DATASET EXTRACT START
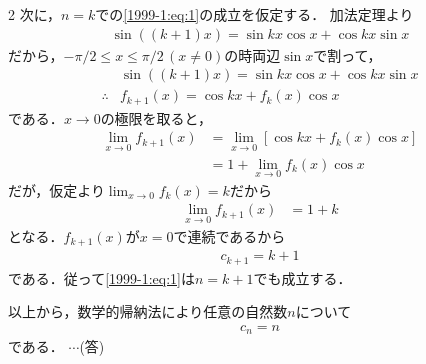 \documentclass[../../../../main.tex]{subfiles}
\begin{document}
\begin{multicols}{2}
    次に，$n=k$での\cref{1999-1:eq:1}の成立を仮定する．
    加法定理より
    \begin{align*}
        \sin((k+1)x) = \sin kx \cos x + \cos kx \sin x
    \end{align*}
    だから，$-\pi/2 \le x \le \pi/2\, (x\neq 0)$の時両辺$\sin x$で割って，
    \begin{align*}
         & \sin((k+1)x) = \sin kx \cos x + \cos kx \sin x \\
        \therefore
         & f_{k+1}(x) = \cos kx + f_{k}(x) \cos x
    \end{align*}
    である．$x\to 0$の極限を取ると，
    \begin{align*}
        \lim_{x\to 0} f_{k+1}(x)
         & = \lim_{x\to 0} \left[\cos kx + f_{k}(x) \cos x\right] \\
         & = 1  + \lim_{x\to 0} f_{k}(x) \cos x
    \end{align*}
    だが，仮定より$\lim_{x\to 0} f_{k}(x)=k$だから
    \begin{align*}
        \lim_{x\to 0} f_{k+1}(x)
         & = 1 + k
    \end{align*}
    となる．$f_{k+1}(x)$が$x=0$で連続であるから
    \begin{align*}
        c_{k+1} = k+1
    \end{align*}
    である．従って\cref{1999-1:eq:1}は$n=k+1$でも成立する．

    以上から，数学的帰納法により任意の自然数$n$について
    \begin{align*}
        c_{n} = n
    \end{align*}
    である． $\cdots$(答)


    \newpage
\end{multicols}
\end{document}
DATASET EXTRACT END
WORK TASK
Look through the data above for the word "cref". Report each line where it occurs.

EXERCISE RESPONSE
    次に，$n=k$での\cref{1999-1:eq:1}の成立を仮定する．
    である．従って\cref{1999-1:eq:1}は$n=k+1$でも成立する．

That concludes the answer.